= Beginning of Section =
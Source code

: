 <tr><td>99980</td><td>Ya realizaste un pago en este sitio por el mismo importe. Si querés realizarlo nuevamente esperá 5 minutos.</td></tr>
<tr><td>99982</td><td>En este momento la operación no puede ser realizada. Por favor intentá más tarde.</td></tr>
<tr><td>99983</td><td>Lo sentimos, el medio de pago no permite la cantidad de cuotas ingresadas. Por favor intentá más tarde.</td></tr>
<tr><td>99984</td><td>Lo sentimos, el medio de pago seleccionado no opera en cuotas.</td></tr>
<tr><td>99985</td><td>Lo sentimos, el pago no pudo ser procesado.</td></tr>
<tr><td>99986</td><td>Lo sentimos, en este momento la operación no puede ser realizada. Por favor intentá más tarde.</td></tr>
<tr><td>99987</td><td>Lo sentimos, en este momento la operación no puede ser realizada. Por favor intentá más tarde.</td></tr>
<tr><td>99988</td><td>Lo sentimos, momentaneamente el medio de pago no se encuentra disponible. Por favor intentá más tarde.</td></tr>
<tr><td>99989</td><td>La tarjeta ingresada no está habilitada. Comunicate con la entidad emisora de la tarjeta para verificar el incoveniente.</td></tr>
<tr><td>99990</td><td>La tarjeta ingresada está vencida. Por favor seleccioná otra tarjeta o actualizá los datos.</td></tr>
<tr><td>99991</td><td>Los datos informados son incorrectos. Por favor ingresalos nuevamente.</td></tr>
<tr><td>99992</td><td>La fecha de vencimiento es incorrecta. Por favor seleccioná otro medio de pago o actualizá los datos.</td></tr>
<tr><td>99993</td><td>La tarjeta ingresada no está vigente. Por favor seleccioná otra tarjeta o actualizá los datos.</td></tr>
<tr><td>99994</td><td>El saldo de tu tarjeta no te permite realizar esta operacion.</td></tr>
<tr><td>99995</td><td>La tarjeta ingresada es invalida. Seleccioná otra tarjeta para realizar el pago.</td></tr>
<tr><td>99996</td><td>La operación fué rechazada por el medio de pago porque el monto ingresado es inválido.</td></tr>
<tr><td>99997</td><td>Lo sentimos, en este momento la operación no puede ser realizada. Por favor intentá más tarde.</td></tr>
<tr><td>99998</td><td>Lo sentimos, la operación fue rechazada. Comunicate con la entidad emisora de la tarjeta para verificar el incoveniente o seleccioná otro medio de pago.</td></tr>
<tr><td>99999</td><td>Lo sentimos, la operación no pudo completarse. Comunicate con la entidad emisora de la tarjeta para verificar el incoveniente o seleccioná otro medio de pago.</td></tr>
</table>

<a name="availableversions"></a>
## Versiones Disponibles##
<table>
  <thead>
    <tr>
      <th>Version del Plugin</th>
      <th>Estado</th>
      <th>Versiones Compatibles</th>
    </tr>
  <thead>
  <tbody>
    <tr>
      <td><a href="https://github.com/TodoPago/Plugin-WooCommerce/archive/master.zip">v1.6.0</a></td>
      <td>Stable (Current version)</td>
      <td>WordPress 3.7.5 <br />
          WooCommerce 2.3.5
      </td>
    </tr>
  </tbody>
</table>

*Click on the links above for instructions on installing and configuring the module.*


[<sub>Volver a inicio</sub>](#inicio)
= End of Section =
* ABOUT THIS TASK: From the records above, quote only the lines running from the line with "esperá 5 minutos.</td></tr>" to the line with "<tr><td>99986</td><td>Lo sentimos, en", both lines included.

* TASK RESULT:
: <tr><td>99980</td><td>Ya realizaste un pago en este sitio por el mismo importe. Si querés realizarlo nuevamente esperá 5 minutos.</td></tr>
<tr><td>99982</td><td>En este momento la operación no puede ser realizada. Por favor intentá más tarde.</td></tr>
<tr><td>99983</td><td>Lo sentimos, el medio de pago no permite la cantidad de cuotas ingresadas. Por favor intentá más tarde.</td></tr>
<tr><td>99984</td><td>Lo sentimos, el medio de pago seleccionado no opera en cuotas.</td></tr>
<tr><td>99985</td><td>Lo sentimos, el pago no pudo ser procesado.</td></tr>
<tr><td>99986</td><td>Lo sentimos, en este momento la operación no puede ser realizada. Por favor intentá más tarde.</td></tr>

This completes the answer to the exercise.